## WHAT IS NEEDED
The reply should consist of one number, which is how many lines in the material below contain "documentclass".

DATA SUPPLIED Start Marker

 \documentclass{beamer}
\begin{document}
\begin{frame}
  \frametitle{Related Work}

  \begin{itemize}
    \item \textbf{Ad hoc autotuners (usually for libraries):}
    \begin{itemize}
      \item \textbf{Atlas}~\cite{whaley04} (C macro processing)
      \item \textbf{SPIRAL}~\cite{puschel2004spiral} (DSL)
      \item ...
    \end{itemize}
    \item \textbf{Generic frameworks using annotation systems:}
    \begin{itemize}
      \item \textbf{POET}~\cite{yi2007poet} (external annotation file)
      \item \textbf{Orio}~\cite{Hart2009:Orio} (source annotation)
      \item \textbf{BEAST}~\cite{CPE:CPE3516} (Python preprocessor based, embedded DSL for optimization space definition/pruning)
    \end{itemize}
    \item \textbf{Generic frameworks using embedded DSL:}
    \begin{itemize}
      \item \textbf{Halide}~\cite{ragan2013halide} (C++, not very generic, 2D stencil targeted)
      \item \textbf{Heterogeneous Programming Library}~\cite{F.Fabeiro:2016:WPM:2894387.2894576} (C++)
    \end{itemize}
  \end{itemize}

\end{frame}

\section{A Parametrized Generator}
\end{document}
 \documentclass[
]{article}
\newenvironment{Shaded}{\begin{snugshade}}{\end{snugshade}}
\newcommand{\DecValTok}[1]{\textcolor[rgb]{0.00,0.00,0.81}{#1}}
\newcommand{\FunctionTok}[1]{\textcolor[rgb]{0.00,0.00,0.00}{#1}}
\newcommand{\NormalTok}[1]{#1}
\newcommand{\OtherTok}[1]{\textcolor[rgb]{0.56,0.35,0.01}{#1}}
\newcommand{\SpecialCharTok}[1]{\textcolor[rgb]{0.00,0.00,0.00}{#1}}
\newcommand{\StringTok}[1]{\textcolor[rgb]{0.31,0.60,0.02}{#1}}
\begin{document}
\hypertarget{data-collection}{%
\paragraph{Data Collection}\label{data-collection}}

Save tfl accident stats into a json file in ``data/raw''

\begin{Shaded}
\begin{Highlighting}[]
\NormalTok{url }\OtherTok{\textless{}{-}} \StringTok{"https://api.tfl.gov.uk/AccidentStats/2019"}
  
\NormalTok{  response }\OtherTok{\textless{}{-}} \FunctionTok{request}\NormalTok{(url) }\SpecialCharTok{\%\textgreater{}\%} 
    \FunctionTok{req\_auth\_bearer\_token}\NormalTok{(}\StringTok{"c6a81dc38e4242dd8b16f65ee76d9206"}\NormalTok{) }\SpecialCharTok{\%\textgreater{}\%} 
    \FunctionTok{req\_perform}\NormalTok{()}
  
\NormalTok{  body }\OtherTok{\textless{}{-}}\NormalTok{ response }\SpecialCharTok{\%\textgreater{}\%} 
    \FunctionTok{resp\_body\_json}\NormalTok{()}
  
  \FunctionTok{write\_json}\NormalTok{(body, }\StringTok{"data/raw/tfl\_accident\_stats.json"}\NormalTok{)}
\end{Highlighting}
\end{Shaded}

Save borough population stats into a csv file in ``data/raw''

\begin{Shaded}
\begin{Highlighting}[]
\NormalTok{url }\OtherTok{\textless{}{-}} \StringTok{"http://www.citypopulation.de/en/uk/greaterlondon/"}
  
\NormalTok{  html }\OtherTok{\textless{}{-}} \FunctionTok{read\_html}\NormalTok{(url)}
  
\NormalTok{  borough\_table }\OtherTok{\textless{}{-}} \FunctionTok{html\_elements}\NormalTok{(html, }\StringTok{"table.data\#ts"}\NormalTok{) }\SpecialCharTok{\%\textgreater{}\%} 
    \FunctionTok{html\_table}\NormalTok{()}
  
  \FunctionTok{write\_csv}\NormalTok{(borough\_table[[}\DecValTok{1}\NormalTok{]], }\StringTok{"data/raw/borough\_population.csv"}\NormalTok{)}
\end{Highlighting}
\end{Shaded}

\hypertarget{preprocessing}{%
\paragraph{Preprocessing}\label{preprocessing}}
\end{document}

DATA SUPPLIED End Marker

## EXPECTED ANSWER
2